Está de moda en política minusvalorar e incluso despreciar todo aquello que pertenezca al pasado más o menos reciente, a la etapa que se abrió tras la muerte de Franco. Parece como si de repente algunos descubrieran que hasta ahora nada ha avanzado y todo sigue igual que cuando acabábamos de salir de la dictadura. No sólo eso, sino que hay quienes consideran, o dicen considerar, que se han dado pasos atrás. Una auténtica aberración que sólo tiene dos posibles explicaciones, o la del sectarismo político irrecuperable o la de la ignorancia supina y galopante. No reconocer los avances que ha experimentado nuestra sociedad en los últimos años del siglo XX y en los que han transcurrido desde que se inició el XXI es tan necio que preocupa, por la cerrazón que implica, a las mentes bien intencionadas.
Que nadie piense que cuando digo lo anterior me guía la complacencia o la resignación, dos vicios que no profeso. Todo lo contrario, creo que hay tantas cosas por hacer y tantas otras que cambiar que mirar hacia atrás pudiera significar perder un tiempo precioso. Pero como lo cortés no quita lo valiente, opino que no está de más reconocer los avances, aunque sólo sea para aprender de lo hecho o para, en su caso, coregir errores y acelerar el progreso. Pero sucede que para algunos de los recién llegados a la política la mejor de sus estrategias es denigrar lo conseguido, hacer tabla rasa de lo existente e intentar construir sobre las cenizas de lo anterior. Es mucho más fácil destruir que edificar, demoler que erigir, sobre todo cuando no se sabe muy bien qué hacer.
Sostenía yo el otro día, en una conversación entre amigos, que durante los catorce años que Felipe González ocupó la presidencia del gobierno de España nuestro país había dado un enorme salto, desde la mediocridad a la modernidad, desde la insignificancia a la vanguardia, de tal manera que después no la reconocía ni la madre que la parió, como en su día vaticinó con avispada jocosidad Alfonso Guerra. Pero ahora hay quienes pretenden echar por tierra aquella etapa, no sólo entre los adversarios políticos del partido socialista -lo que no debería sorprender a nadie-, también dentro de las propias filas del PSOE. Los primeros siempre lo han hecho, pero llama la atención que de un tiempo acá lo hagan unos cuantos de los segundos.

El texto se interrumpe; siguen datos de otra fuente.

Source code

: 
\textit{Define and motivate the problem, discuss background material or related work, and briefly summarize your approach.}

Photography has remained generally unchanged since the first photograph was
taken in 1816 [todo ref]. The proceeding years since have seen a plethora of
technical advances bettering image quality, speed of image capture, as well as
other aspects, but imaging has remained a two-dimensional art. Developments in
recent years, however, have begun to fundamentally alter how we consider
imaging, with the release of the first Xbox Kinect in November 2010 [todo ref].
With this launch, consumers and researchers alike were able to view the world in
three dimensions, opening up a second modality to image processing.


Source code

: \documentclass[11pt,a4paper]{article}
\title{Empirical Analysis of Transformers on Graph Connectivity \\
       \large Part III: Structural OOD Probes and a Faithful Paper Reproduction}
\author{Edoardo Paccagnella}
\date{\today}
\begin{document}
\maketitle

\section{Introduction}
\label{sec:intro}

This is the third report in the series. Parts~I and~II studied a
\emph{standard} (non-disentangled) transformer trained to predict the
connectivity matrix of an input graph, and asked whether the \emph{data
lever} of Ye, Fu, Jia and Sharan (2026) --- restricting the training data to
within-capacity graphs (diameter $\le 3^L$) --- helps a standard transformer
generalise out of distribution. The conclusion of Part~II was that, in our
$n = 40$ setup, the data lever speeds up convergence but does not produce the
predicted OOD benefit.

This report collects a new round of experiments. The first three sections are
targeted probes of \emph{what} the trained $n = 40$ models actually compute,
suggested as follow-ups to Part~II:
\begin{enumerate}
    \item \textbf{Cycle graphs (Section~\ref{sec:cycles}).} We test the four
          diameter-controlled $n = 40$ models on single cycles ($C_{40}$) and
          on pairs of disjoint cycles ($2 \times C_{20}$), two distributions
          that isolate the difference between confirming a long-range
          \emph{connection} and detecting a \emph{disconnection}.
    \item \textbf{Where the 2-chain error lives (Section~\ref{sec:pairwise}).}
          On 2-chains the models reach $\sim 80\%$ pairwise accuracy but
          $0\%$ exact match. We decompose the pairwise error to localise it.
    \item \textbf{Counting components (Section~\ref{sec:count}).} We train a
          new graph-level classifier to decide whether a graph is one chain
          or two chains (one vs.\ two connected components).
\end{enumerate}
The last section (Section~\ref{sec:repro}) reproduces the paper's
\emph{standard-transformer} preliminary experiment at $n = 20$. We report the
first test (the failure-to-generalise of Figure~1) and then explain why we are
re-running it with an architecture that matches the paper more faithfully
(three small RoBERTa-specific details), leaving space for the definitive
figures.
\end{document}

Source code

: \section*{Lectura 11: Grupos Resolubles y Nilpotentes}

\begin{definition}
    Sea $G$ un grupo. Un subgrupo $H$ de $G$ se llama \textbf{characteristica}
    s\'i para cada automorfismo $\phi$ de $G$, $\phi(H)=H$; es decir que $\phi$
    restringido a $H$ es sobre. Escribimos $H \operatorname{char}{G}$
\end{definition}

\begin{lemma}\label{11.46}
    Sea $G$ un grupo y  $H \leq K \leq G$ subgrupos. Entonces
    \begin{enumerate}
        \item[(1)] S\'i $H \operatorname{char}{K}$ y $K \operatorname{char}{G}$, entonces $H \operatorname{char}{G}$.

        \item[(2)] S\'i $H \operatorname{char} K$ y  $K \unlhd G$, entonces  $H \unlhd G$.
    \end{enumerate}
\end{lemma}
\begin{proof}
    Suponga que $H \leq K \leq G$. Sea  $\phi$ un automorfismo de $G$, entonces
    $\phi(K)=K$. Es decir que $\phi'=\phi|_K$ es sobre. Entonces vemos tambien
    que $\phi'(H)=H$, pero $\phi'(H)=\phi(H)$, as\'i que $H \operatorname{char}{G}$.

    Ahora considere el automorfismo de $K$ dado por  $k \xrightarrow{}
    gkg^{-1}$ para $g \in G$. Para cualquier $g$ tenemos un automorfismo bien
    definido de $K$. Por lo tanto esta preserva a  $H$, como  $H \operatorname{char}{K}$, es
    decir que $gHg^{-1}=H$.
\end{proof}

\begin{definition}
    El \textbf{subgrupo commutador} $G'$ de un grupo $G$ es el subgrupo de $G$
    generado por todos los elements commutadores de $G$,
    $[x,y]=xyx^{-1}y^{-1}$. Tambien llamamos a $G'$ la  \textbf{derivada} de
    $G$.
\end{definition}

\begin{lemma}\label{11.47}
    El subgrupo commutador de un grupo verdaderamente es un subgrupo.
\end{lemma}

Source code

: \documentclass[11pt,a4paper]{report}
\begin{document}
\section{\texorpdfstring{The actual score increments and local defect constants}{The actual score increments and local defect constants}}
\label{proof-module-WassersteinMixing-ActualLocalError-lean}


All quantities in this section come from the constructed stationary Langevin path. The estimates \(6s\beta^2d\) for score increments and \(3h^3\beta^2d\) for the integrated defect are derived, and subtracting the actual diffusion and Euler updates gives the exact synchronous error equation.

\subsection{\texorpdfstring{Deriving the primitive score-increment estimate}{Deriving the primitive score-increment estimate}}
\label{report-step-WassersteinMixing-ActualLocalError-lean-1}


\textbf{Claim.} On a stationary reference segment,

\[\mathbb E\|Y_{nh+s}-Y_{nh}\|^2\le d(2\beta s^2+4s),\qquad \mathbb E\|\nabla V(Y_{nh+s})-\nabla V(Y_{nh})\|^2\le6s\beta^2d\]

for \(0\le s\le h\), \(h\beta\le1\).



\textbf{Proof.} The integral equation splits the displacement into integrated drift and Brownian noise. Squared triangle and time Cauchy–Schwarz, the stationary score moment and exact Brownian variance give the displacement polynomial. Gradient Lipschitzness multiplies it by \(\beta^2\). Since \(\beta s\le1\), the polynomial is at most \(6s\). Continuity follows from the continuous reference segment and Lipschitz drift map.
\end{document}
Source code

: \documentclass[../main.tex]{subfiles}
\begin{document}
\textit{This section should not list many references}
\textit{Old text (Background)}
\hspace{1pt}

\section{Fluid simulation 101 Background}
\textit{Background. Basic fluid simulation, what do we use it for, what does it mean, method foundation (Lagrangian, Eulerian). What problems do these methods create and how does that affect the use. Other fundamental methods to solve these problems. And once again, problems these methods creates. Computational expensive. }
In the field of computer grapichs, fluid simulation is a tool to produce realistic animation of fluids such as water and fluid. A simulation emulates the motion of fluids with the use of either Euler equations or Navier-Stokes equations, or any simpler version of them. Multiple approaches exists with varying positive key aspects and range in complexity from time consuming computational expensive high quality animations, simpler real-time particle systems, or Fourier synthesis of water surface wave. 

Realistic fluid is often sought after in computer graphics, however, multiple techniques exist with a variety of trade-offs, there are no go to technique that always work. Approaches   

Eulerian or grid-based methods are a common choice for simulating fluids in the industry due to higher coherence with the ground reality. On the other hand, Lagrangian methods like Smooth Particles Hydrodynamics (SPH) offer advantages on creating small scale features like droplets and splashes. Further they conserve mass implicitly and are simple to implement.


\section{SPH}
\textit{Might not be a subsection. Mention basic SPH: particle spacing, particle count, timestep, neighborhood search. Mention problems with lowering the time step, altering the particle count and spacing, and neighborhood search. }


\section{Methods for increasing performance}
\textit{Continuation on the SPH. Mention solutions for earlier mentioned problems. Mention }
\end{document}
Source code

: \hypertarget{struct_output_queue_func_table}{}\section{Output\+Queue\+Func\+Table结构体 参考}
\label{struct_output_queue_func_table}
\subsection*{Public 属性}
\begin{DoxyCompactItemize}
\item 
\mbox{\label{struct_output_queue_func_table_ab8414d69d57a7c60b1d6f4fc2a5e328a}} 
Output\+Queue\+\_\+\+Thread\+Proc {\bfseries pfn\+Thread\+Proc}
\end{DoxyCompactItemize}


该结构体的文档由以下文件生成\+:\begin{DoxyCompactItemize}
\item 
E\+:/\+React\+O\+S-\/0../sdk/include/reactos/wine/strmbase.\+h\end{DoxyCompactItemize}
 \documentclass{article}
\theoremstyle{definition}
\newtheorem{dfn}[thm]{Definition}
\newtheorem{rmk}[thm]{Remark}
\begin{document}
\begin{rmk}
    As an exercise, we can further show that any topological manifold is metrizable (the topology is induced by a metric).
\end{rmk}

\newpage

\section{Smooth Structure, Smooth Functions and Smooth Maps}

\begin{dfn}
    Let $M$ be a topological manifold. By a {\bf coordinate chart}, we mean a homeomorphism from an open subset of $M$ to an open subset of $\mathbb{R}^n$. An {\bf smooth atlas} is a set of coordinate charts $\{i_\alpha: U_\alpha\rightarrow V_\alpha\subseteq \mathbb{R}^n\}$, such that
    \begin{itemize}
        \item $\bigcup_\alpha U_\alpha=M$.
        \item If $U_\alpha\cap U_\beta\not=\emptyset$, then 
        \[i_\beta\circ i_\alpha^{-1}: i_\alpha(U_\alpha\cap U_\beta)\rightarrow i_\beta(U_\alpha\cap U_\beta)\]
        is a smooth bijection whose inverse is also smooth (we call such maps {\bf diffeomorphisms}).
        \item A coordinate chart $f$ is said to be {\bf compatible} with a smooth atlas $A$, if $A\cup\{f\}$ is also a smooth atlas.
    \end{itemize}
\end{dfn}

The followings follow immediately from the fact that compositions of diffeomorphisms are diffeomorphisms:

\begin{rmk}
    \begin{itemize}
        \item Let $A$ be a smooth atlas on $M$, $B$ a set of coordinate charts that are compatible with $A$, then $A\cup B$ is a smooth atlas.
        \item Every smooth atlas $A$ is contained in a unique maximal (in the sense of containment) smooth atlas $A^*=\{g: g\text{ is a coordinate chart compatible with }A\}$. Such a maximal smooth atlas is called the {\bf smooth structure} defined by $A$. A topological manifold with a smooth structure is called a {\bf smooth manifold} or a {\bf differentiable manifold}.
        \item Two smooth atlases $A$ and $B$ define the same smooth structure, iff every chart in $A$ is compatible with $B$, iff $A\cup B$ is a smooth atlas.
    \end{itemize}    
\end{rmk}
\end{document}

Ya sabemos que para algunos en política todo está permitido, que las maniobras partidistas a veces vulneran los principios éticos más elementales y no pasa nada. Pero resulta grotesco, ridículo hasta el esperpento, que una parte de los que hasta hace muy poco fueron fervientes socialistas, defensores de un partido unido, de su ideología progresista y de la disciplina interna irrenunciable si se pretende ser eficaz, se hayan convertido de la noche a la mañana en furibundos enemigos de su propia historia. Da que pensar, como decía un amigo mío cuando no quería ser más explícito en sus comentarios.
Lo que digo no es un lamento nostálgico, sino una llamada a la reflexión. Destruir para construir sobre las cenizas es propio de vándalos, a quienes no interesa que quede nada, ni siquiera vestigios de lo que hubo. Edificar sobre lo existente es lo que hacen las personas inteligentes, aquellos que consideran que no hay que inventar nada que ya esté inventado.
Lo que sucede es que no siempre la inteligencia es la que guía nuestros pasos, sino que a veces nos mueven o el odio o el sectarismo o la ignorancia, o todos ellos a la vez.